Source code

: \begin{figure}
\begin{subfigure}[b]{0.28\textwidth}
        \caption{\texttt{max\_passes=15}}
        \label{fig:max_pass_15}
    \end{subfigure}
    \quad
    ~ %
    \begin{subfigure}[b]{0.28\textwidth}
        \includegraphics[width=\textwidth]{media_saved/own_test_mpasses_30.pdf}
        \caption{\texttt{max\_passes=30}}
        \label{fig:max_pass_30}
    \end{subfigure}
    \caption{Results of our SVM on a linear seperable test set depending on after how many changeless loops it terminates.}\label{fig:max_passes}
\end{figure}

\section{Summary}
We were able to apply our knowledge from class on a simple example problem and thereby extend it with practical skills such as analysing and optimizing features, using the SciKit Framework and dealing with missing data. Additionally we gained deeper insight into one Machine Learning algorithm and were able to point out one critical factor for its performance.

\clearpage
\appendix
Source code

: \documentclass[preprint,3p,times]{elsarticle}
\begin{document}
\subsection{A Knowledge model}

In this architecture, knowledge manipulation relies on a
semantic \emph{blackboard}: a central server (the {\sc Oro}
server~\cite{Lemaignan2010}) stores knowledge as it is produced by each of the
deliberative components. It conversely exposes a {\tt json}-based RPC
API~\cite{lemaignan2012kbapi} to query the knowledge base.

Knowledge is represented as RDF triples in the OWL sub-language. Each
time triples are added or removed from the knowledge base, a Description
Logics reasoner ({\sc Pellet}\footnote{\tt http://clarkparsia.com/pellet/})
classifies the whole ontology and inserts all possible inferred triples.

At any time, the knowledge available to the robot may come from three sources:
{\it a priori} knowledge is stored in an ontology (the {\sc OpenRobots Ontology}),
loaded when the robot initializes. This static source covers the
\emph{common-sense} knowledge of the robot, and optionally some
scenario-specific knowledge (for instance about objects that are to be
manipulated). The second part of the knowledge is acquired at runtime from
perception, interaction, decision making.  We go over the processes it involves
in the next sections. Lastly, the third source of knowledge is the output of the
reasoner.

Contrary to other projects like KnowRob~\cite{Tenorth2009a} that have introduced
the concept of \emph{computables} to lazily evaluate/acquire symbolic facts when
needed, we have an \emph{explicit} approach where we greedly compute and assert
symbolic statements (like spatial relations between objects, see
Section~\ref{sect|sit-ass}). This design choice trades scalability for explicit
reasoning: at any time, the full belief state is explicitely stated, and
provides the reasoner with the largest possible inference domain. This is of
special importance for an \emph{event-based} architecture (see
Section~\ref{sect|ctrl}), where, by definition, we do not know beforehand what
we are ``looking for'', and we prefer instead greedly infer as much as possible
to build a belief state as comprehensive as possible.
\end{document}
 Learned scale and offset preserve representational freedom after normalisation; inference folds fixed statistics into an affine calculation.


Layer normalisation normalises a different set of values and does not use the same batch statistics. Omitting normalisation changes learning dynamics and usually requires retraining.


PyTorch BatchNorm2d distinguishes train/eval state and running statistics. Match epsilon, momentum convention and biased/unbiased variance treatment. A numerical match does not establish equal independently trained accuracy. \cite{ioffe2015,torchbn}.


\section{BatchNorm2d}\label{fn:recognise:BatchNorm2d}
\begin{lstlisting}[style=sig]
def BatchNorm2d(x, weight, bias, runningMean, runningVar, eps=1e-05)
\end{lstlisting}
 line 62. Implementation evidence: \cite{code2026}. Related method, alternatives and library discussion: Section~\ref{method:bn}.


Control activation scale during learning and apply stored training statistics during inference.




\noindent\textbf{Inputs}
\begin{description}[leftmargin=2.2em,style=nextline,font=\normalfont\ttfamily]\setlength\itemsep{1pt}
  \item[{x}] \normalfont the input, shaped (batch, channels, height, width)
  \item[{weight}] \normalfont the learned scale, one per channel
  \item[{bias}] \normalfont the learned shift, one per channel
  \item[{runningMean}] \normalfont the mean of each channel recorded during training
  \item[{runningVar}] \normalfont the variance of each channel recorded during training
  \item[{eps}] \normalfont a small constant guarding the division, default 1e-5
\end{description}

----

*WHAT TO DO*
Look above for the line with "and optionally some" and the line with "manipulated). The second". Retype those two lines and every line between them exactly, adding nothing.

*ANSWER SECTION*
\emph{common-sense} knowledge of the robot, and optionally some
scenario-specific knowledge (for instance about objects that are to be
manipulated). The second part of the knowledge is acquired at runtime from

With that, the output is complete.